If we ever get our hands on a time machine, we’ll use it to go back and drum up support for some of the best time travel movies that didn’t get the credit they deserved. So if you still don’t think Je T’Aime, Je T’Aime is as good as Looper, we’re probably still living in the darkest timeline…
The Girl Who Leapt Through Time (2006)
Director Mamoru Hosoda graduated from Digimon: The Movie to this underrated anime classic. The story of a high school girl who stumbles on the power of time travel, it’s mostly all about how much fun a teenager can have with the concept. Instead of using it to go back and stop wars and meet dinosaurs, she uses it to retake her exams and fix an awkward fling – choosing to relive the same 24-hours, Groundhog Day style, until she gets her life right. There’s more to it than that though, and there’s a nice buried message about how you can’t stay a kid forever.
Sound Of My Voice (2012)
Brit Marling was the indie darling of 2011’s Sundance because she had two quirky sci-fis out at the same time. One, Another Earth, got just enough love to go cult, but the other, Sound Of My Voice, came and went without fanfare. Of the two, it’s Marling’s lesser known film that arguably stands up better after a few years in the wilderness – making for one of the most interesting and original takes on the time travel flick so far. Marling plays a cult leader who claims to be from the future and the film follows two documentary directors who set out to expose her. It’s understated and low-fi and very Sundance, but it finds a great new way to come at the genre.
Meet The Robinsons (2007)
Sandwiched between lesser-liked Disney features Chicken Little and Bolt, Meet The Robinsons arrived at a time when the Mouse House was, quite frankly, a bit lousy. Made during Disney’s acquisition of Pixar, the film was half finished when John Lasseter became the chief creative officer, and he reportedly scrapped most of the film and made director Stephen Anderson go back to the drawing board (literally). The result was uneven, at best, but the film has more creative fun with the space-time continuum than most animations that have tried, and the film has a freewheeling, zany approach to storytelling that feels more Looney Tunes than Disney.

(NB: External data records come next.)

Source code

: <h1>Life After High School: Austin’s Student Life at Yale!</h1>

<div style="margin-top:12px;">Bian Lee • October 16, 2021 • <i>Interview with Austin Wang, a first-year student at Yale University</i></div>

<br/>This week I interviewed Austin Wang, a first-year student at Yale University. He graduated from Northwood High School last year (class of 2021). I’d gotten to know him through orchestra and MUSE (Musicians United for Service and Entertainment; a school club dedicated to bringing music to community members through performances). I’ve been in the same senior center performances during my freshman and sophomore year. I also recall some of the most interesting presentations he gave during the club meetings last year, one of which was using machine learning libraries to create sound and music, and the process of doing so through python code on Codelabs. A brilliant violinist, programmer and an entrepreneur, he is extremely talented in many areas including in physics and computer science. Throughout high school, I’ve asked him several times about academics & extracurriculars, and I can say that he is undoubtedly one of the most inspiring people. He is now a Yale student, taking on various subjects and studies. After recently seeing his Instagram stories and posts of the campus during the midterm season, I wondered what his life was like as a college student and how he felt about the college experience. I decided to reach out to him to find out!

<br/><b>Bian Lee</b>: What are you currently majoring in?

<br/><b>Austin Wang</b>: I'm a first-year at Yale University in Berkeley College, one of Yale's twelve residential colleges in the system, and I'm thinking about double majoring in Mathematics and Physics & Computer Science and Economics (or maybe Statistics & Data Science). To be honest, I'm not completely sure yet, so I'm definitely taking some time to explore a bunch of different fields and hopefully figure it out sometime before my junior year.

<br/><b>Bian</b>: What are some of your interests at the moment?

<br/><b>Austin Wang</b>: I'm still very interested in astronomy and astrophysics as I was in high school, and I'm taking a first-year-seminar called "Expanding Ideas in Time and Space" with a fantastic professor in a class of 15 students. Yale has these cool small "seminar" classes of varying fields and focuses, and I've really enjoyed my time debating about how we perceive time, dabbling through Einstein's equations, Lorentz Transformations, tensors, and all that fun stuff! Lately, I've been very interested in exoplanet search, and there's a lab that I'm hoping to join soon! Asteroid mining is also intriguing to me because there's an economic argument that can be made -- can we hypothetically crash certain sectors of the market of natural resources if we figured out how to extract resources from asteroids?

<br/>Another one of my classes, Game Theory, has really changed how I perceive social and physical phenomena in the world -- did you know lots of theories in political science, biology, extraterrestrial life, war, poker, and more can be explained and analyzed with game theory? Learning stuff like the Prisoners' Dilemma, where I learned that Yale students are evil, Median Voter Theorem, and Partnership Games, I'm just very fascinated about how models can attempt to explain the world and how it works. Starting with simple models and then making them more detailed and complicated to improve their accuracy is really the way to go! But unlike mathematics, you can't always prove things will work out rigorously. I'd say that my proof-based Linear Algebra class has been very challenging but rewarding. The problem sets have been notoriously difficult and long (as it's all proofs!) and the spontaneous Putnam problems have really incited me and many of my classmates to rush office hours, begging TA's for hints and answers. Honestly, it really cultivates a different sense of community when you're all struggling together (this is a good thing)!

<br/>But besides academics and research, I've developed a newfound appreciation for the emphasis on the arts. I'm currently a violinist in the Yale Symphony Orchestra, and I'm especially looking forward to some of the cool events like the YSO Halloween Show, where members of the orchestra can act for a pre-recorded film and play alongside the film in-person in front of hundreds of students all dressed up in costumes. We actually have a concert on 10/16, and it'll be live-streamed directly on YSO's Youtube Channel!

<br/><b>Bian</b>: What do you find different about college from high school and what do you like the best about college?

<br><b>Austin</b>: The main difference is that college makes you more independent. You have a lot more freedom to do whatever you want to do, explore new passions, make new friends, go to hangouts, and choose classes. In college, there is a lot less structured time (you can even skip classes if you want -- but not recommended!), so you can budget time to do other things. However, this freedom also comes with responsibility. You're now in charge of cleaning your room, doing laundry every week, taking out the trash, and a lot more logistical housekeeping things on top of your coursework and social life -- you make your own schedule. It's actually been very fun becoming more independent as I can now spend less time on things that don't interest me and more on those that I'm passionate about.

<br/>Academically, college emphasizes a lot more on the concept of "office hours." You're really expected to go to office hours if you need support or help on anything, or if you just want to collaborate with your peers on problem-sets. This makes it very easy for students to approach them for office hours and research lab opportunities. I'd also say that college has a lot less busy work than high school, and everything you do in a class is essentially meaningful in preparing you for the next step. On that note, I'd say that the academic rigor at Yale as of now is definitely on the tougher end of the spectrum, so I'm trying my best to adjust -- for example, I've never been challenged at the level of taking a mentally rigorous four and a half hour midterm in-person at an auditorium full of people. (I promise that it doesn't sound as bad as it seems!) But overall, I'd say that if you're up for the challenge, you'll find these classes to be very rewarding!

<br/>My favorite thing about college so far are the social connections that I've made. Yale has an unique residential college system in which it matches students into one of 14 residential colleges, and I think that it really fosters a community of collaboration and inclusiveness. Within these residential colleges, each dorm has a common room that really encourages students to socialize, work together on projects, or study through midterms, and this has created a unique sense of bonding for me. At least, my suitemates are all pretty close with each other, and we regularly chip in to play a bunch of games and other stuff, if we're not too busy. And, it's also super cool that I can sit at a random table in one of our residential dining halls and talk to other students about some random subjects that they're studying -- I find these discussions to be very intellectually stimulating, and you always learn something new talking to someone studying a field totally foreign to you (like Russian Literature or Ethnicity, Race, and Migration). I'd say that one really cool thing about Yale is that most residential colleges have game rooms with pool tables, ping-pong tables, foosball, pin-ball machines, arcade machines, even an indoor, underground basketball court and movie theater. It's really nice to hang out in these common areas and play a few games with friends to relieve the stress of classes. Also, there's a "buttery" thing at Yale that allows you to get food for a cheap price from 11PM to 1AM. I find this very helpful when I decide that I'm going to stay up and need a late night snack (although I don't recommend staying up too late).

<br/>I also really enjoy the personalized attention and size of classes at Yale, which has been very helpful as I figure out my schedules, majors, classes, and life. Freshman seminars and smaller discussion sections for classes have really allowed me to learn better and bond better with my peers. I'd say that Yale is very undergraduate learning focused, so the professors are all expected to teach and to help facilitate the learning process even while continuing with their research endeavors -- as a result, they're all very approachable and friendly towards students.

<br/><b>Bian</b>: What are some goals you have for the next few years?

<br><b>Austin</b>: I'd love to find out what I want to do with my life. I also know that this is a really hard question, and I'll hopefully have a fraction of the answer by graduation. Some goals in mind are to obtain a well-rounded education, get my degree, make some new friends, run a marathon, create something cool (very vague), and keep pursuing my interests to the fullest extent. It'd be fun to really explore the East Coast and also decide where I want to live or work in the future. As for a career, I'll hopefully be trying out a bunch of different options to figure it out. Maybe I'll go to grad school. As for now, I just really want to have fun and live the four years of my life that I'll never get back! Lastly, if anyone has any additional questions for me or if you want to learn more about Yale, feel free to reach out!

Back To The Future Part III (1990)
No one’s favorite Back To The Future movie, Part III was made back-to-back with Part II, and it probably ranks as the world’s most owned, least watched film thanks to the trilogy boxset (alongside Alien 3, Indy 4, and Rocky 5…). In retrospect though, the film is possibly better than Part II (which looks a bit ridiculous now that we’re past 2015), and it stands-up as a fun, retro time-travel adventure in its own right. More B-movie than blockbuster, the film doesn’t try quite as hard as the others but it’s an approach that actually pays off – making it a lighter, brighter sequel than its predecessor. It’s got a great train set piece too.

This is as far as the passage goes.